Since 2009, we have continuously monitored soil moisture in the Eastern Alpine torrent catchment of the Brixenbach (Tyrol, Austria). The measurement network is one of the rare with a high spatial resolution and long temporal coverage and consists of eight sites with three frequency-domain (FD) sensors 10 cm below soil surface. The resulting data allowed us to analyse the precipitation-runoff reaction of the catchment depending on the antecedent soil moisture content. In Meißl et al. (2020) we found:

  • The site-specific soil moisture medians correlate with altitude, but don’t correlate with sites’ slope, the topographic index nor the specific upslope area.
  • In contrast to the results of other authors who analysed much shorter time series, the scatter plot of the spatial standard deviation of soil moisture against the spatial mean does not show a convex shape. We found that progressive drying during rainless periods leads to increasing spatial variability of soil moisture contents at mean soil moisture values<40 vol%. Above about 42 vol% the spatial variability of soil moisture contents decreases.
  • The most exceptional out of the 547 analysed rainfall-runoff events took place at rainfall event types with high precipitation sum and long duration, but low intensity or at events with medium precipitation sum, short duration, but high intensity.
  • 244 precipitation events triggered a significant increase in soil moisture (≥ 0.5 vol%) and a total runoff of at least three cubic metres.

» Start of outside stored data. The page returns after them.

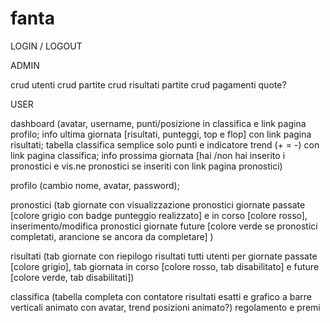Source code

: # fanta
LOGIN / LOGOUT

ADMIN

crud utenti
crud partite
crud risultati partite
crud pagamenti quote?


USER

dashboard (avatar, username, punti/posizione in classifica e link pagina profilo;  info ultima giornata [risultati, punteggi, top e flop] con link pagina risultati; tabella classifica semplice solo punti e indicatore trend (+ = -) con link pagina classifica; info prossima giornata [hai /non hai inserito i pronostici e vis.ne pronostici se inseriti con link pagina pronostici)

profilo (cambio nome, avatar, password); 

pronostici (tab giornate con visualizzazione pronostici giornate passate [colore grigio con badge punteggio realizzato] e in corso [colore rosso], inserimento/modifica pronostici giornate future [colore verde se pronostici completati, arancione se ancora da completare] )

risultati (tab giornate con riepilogo risultati tutti utenti per giornate passate [colore grigio], tab giornata in corso [colore rosso, tab disabilitato] e future [colore verde, tab disabilitati])

classifica (tabella completa con contatore risultati esatti e grafico a barre verticali animato con avatar, trend posizioni animato?)
regolamento e premi
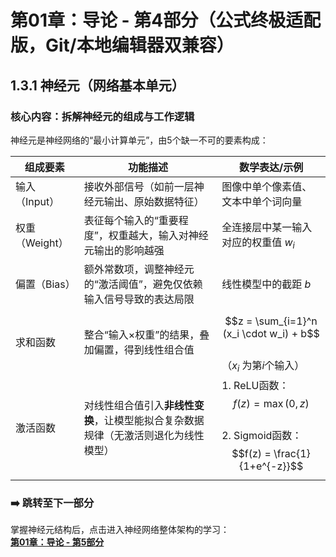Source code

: # 第01章：导论 - 第4部分（公式终极适配版，Git/本地编辑器双兼容）
## 1.3.1 神经元（网络基本单元）  
### 核心内容：拆解神经元的组成与工作逻辑  
神经元是神经网络的“最小计算单元”，由5个缺一不可的要素构成：  

| 组成要素        | 功能描述                                                                 | 数学表达/示例                          |
|-----------------|--------------------------------------------------------------------------|-----------------------------------------|
| 输入（Input）   | 接收外部信号（如前一层神经元输出、原始数据特征）                           | 图像中单个像素值、文本中单个词向量      |
| 权重（Weight）  | 表征每个输入的“重要程度”，权重越大，输入对神经元输出的影响越强               | 全连接层中某一输入对应的权重值 $w_i$    |
| 偏置（Bias）    | 额外常数项，调整神经元的“激活阈值”，避免仅依赖输入信号导致的表达局限         | 线性模型中的截距 $b$                    |
| 求和函数        | 整合“输入×权重”的结果，叠加偏置，得到线性组合值                           | $$z = \sum_{i=1}^n (x_i \cdot w_i) + b$$<br>（$x_i$ 为第$i$个输入） |
| 激活函数        | 对线性组合值引入**非线性变换**，让模型能拟合复杂数据规律（无激活则退化为线性模型） | 1. ReLU函数：$$f(z) = \max(0, z)$$<br>2. Sigmoid函数：$$f(z) = \frac{1}{1+e^{-z}}$$ |  

### ➡️ 跳转至下一部分  
掌握神经元结构后，点击进入神经网络整体架构的学习：  
**[第01章：导论 - 第5部分](chapter05.md)**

During these events, the Brixenbach catchment showed a clear threshold behaviour: Discharge coefficients above 0.23 were only observed when the spatial mean soil moisture exceeded 43.5 vol% at the eight sites. Looking at the individual sites, this threshold is also more or less clearly visible, but at different levels. The level of the spatial mean of all sites thus depends strongly on the number and local characterstics of the sites used.
  • If we define the relative soil moisture as proportion of the maximum soil moisture content of the site during the whole measurement period, the threshold ranges between 0.65 and 0.80 with the sites’ mean of 0.72, which can be interpreted as saturation deficit of 0.28.
  • At moist conditions, event streamflow peaked prior to soil moisture, which can be explained by increased surface flow volumes at higher soil moisture as well as already initialized subsurface flow paths.

The analyses of the long-term soil moisture time series provide a valuable insight into the hydrological system of the Brixenbach catchment and may help to identify critical conditions, which may lead to floods, also under changed conditions in future.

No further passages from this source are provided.